モノの管理という点でだらしないのは先に述べたとおりであるが、お金の管理に対してもまあだらしない。

今から書くのはさっき出来立てホヤホヤのエピソードなのだが、妹は今高校三年生で、受験をしなかったので本当に勉強もせず、ダラダラと部屋を散らかしながら毎日を過ごす。唯一妹の褒められる点は3年間アルバイトをバックレたりせずやりぬいたことだけで、つまり、自分でそれなりにお金を稼いでいる。今日から友達と泊りでディズニーランドに行くらしい。

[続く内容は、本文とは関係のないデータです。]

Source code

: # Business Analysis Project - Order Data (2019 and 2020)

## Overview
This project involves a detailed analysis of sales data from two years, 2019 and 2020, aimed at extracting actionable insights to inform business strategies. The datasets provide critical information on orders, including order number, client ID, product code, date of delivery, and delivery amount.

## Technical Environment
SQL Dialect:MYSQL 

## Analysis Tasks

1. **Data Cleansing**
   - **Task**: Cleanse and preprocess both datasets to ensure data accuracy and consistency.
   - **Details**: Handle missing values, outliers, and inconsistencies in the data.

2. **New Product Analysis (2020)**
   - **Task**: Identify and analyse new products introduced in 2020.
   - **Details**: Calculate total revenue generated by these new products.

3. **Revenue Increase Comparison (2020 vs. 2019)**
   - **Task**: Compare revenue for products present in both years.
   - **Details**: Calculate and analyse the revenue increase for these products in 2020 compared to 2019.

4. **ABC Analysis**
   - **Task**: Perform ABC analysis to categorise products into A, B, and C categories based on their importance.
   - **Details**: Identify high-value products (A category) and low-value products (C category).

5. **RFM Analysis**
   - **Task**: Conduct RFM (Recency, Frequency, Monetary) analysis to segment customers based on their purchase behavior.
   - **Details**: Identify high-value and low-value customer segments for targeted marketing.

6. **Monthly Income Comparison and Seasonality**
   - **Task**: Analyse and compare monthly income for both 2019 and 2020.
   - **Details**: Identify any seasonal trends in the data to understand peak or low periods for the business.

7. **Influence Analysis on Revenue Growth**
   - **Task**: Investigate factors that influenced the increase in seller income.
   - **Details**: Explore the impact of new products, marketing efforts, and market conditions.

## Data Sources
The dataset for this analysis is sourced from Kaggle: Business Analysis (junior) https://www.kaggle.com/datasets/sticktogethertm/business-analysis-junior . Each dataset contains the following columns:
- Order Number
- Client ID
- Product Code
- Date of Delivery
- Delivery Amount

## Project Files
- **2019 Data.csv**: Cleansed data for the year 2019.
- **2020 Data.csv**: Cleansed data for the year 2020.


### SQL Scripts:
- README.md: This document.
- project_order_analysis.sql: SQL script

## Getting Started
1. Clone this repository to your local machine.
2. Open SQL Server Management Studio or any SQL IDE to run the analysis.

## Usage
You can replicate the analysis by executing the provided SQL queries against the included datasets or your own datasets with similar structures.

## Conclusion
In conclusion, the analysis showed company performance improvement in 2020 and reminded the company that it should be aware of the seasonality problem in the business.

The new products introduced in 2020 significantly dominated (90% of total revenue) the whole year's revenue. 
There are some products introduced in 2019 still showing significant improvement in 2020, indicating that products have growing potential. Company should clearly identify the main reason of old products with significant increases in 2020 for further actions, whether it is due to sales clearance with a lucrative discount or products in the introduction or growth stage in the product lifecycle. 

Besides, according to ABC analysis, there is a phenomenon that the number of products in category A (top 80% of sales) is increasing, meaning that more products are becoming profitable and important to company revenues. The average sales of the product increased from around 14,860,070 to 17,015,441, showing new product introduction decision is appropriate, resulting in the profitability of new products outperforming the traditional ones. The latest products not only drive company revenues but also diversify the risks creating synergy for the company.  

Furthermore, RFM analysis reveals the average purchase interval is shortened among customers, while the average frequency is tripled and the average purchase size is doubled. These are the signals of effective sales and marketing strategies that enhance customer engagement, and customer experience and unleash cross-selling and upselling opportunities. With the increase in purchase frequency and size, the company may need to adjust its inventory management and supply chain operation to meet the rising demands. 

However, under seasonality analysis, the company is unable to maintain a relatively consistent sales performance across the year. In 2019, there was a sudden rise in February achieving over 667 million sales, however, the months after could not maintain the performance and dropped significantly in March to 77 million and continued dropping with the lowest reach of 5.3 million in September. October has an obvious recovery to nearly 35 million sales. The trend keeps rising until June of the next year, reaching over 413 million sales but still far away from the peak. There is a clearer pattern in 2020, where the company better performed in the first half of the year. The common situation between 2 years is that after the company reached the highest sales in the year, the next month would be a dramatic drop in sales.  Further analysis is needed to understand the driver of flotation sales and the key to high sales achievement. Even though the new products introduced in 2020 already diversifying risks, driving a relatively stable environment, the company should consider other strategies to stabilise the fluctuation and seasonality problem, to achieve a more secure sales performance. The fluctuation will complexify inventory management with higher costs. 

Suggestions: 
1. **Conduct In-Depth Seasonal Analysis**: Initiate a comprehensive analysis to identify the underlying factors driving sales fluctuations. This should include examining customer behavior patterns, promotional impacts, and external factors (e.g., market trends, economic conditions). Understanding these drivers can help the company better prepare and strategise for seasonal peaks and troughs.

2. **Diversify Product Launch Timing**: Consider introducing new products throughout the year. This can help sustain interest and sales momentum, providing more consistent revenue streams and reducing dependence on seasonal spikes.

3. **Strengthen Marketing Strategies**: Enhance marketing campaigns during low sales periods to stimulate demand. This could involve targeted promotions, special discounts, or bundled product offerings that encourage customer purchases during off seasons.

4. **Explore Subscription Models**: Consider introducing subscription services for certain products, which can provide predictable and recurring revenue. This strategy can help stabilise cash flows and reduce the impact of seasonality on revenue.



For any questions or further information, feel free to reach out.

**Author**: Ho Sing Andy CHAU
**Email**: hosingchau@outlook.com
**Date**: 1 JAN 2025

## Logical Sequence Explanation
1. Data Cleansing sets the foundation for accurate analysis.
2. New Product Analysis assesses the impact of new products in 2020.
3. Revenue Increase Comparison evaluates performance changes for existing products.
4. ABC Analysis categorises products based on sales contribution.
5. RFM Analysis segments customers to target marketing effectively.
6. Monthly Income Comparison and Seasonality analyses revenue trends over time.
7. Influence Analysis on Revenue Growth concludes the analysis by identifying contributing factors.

すごいな、私は高校生の時、単純にお金なくて卒業旅行でディズニー泊りで行こ!とかならなかったな。ていうかこの3日前くらいに富士急にも行ってたし、ちゃんと貯めてやりくりしてるんだ。韓国人アイドルグループが大好きでしょっちゅううちには妹あてのメルカリが届き、ライブにもよく行ってる。

 

いやいくらバイトしててもそんなお金あるんか…?

 

予想的中である。今朝になって「お金がない」と親にせびりだした。

朝からキレる母親、完全に自分が悪いのに言い返す妹、自分の部屋で何かをお笑いを見て爆笑する父親の声、散歩に行きたくてしょうがない犬、相変わらずブサイクな私。

2月25日午前の我が家は大カオス状態である。

妹が悪いと思った。私も知ってる。うちには遊びに個人の遊びに費やせるような余裕はあまりない。両親はもう54になるが老後2000万、二人で4000万なんて貯められそうにもない。お金の不安は尽きない。これがリアルだから。(出川哲郎

 

色々妹の悪口を書いてきたが、私と妹の一番の違いは「家族」という概念のとらえ方だ。私は家族に対して今持っている考えた方にたどり着いたのは大学生になって、いまやっているバイトを始めてからだ。

 

「家族」って特別な集団だ。その場所にいると自分という「個人」が半分消える感じがする。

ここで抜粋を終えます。